Home-made sauerkraut is incredibly easy, very tasty, and has many health benefits as it is a ‘live’ food full of beneficial bacteria. It is also great fun to make!
- 700 g cabbage (any kind)
- 1 tbsp salt
- You’ll also need a large glass or ceramic jar, and another smaller jar that will fit inside the large one, or something of a similar size to use as a weight. You can use any type of cabbage, or a mixture. I like to use half white cabbage and half red cabbage.
- Chop the cabbage finely and as you do so, put it into the jar with a sprinkle of the salt. The aim is to roughly spread the salt through the cabbage as you pack the jar.
- Press the cabbage down firmly into the jar as you go (use your hand, a rolling pin or wooden spoon) You can be quite forceful, it helps to ‘bruise’ the cabbage a little. Stop once you get to about an inch from the top of the jar.
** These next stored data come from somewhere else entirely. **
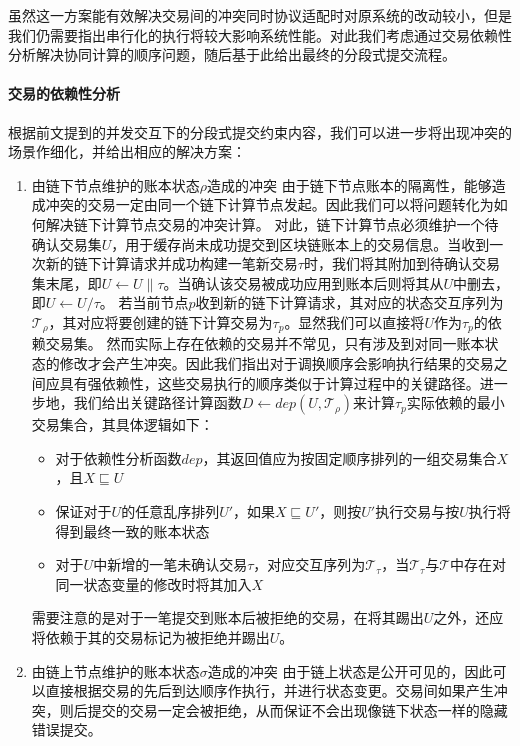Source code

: 虽然这一方案能有效解决交易间的冲突同时协议适配时对原系统的改动较小，但是我们仍需要指出串行化的执行将较大影响系统性能。对此我们考虑通过交易依赖性分析解决协同计算的顺序问题，随后基于此给出最终的分段式提交流程。

\paragraph{交易的依赖性分析} 根据前文提到的并发交互下的分段式提交约束内容，我们可以进一步将出现冲突的场景作细化，并给出相应的解决方案：
\begin{enumerate}
    \item 由链下节点维护的账本状态$\rho$造成的冲突
    \subitem 由于链下节点账本的隔离性，能够造成冲突的交易一定由同一个链下计算节点发起。因此我们可以将问题转化为如何解决链下计算节点交易的冲突计算。
    \subitem 对此，链下计算节点必须维护一个待确认交易集$U$，用于缓存尚未成功提交到区块链账本上的交易信息。当收到一次新的链下计算请求并成功构建一笔新交易$\tau$时，我们将其附加到待确认交易集末尾，即$U \leftarrow U\parallel\tau$。当确认该交易被成功应用到账本后则将其从$U$中删去，即$U \leftarrow U / \tau$。
    \subitem 若当前节点$p$收到新的链下计算请求，其对应的状态交互序列为$\mathcal{T}_\rho$，其对应将要创建的链下计算交易为$\tau_p$。显然我们可以直接将$U$作为$\tau_p$的依赖交易集。
    \subitem 然而实际上存在依赖的交易并不常见，只有涉及到对同一账本状态的修改才会产生冲突。因此我们指出对于调换顺序会影响执行结果的交易之间应具有强依赖性，这些交易执行的顺序类似于计算过程中的关键路径。进一步地，我们给出关键路径计算函数$D \leftarrow dep(U, \mathcal{T}_\rho)$来计算$\tau_p$实际依赖的最小交易集合，其具体逻辑如下：
    \begin{itemize}
        \setlength{\itemsep}{0pt}
        \setlength{\parsep}{0pt}
        \setlength{\parskip}{0pt}
            \item 对于依赖性分析函数$dep$，其返回值应为按固定顺序排列的一组交易集合$X$，且$X \sqsubseteq U$
            \item 保证对于$U$的任意乱序排列$U'$，如果$X \sqsubseteq U'$，则按$U'$执行交易与按$U$执行将得到最终一致的账本状态
            \item 对于$U$中新增的一笔未确认交易$\tau$，对应交互序列为$\mathcal{T}_\tau$，当$\mathcal{T}_\tau$与$\mathcal{T}$中存在对同一状态变量的修改时将其加入$X$
    \end{itemize}
    \subitem 需要注意的是对于一笔提交到账本后被拒绝的交易，在将其踢出$U$之外，还应将依赖于其的交易标记为被拒绝并踢出$U$。
    \item 由链上节点维护的账本状态$\sigma$造成的冲突
    \subitem 由于链上状态是公开可见的，因此可以直接根据交易的先后到达顺序作执行，并进行状态变更。交易间如果产生冲突，则后提交的交易一定会被拒绝，从而保证不会出现像链下状态一样的隐藏错误提交。
\end{enumerate}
If you have any salt left over, add it now, and press all the cabbage down firmly into the jar.
- Now, add a clean weight to keep the cabbage pressed down. The smaller jar, filled with water, works well.
- Over the next day the salt will begin to draw the water out of the cabbage and you’ll see the water level in the jar rising. After 24 hours the water (now a brine) should completely cover all the cabbage. If any cabbage is poking above the surface, poke it down. If you need to, add a little water.
- Now, just wait. Cover the jar with a clean cloth or tea-towel to keep out dust and flies, but inspect it regularly. It is vital that the cabbage stays below the water line, otherwise it may begin to rot, and could spoil the whole batch.
- After another day or so (depending on temperature) you’ll see bubbles forming and rising up to the surface – this means fermentation has begun. It’s fun to taste the kraut every day, to keep track or its changes.
- As it ferments it will become gradually more sour, and the cabbage will get softer. You can stop the process whenever you’re happy with the finished product. About a week or two is normally right.
- At this point, transfer the kraut (and liquid) into smaller jars with lids and put them in the fridge. This will preserve the beneficial bacteria that are there, but stop any further fermentation. Use your kraut as you would any pickle. It’s good with salads or in sandwiches.